Rendered images with source text
************

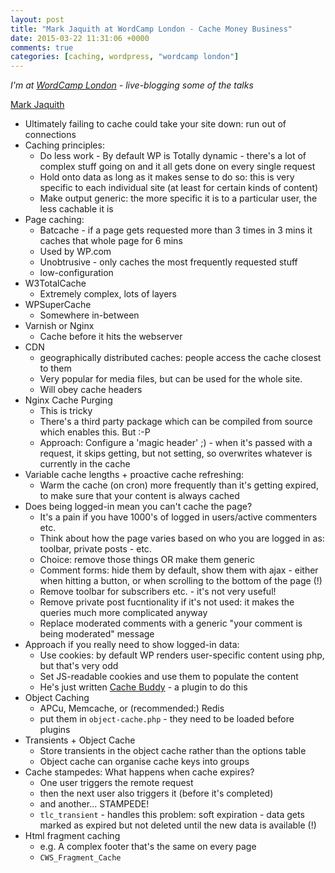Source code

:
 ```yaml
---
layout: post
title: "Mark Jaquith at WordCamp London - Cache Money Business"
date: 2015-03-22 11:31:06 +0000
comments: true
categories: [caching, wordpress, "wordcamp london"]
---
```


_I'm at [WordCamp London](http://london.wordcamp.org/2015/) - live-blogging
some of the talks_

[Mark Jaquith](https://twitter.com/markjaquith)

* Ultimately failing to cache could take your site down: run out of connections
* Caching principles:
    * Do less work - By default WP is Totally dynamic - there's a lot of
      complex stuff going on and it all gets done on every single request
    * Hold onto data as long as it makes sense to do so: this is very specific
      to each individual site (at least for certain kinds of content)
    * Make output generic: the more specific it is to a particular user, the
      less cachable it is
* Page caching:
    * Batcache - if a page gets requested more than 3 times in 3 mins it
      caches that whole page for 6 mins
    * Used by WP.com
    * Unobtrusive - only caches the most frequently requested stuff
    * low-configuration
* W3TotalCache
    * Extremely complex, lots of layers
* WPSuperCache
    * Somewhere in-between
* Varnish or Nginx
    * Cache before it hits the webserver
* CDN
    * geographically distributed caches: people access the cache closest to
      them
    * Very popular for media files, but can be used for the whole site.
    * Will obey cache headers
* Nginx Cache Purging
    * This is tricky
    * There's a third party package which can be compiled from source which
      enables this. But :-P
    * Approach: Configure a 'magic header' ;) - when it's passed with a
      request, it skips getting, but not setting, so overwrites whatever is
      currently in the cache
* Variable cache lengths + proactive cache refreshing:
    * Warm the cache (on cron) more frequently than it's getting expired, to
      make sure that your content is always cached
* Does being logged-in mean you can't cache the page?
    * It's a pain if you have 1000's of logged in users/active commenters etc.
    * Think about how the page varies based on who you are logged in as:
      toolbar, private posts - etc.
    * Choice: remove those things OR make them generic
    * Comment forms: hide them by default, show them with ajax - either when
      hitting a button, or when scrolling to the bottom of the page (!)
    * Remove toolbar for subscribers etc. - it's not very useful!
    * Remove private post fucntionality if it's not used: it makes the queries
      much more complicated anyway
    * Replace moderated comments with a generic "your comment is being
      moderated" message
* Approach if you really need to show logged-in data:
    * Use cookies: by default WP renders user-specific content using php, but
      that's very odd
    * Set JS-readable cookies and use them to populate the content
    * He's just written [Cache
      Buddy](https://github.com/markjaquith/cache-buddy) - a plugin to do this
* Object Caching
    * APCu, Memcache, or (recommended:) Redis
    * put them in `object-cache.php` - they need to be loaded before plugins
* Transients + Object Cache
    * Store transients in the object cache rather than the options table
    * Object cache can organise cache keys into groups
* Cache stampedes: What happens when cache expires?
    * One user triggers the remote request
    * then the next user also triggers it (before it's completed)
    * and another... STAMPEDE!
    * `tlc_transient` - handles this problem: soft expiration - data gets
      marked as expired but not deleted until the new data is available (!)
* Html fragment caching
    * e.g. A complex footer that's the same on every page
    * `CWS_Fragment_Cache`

************

Task goal
Set down exactly the lines of the data above, beginning with the line that has "frequently requested stuff" and ending with the line that has "or (recommended:) Redis", and no others.

Final answer
    * Unobtrusive - only caches the most frequently requested stuff
    * low-configuration
* W3TotalCache
    * Extremely complex, lots of layers
* WPSuperCache
    * Somewhere in-between
* Varnish or Nginx
    * Cache before it hits the webserver
* CDN
    * geographically distributed caches: people access the cache closest to
      them
    * Very popular for media files, but can be used for the whole site.
    * Will obey cache headers
* Nginx Cache Purging
    * This is tricky
    * There's a third party package which can be compiled from source which
      enables this. But :-P
    * Approach: Configure a 'magic header' ;) - when it's passed with a
      request, it skips getting, but not setting, so overwrites whatever is
      currently in the cache
* Variable cache lengths + proactive cache refreshing:
    * Warm the cache (on cron) more frequently than it's getting expired, to
      make sure that your content is always cached
* Does being logged-in mean you can't cache the page?
    * It's a pain if you have 1000's of logged in users/active commenters etc.
    * Think about how the page varies based on who you are logged in as:
      toolbar, private posts - etc.
    * Choice: remove those things OR make them generic
    * Comment forms: hide them by default, show them with ajax - either when
      hitting a button, or when scrolling to the bottom of the page (!)
    * Remove toolbar for subscribers etc. - it's not very useful!
    * Remove private post fucntionality if it's not used: it makes the queries
      much more complicated anyway
    * Replace moderated comments with a generic "your comment is being
      moderated" message
* Approach if you really need to show logged-in data:
    * Use cookies: by default WP renders user-specific content using php, but
      that's very odd
    * Set JS-readable cookies and use them to populate the content
    * He's just written [Cache
      Buddy](https://github.com/markjaquith/cache-buddy) - a plugin to do this
* Object Caching
    * APCu, Memcache, or (recommended:) Redis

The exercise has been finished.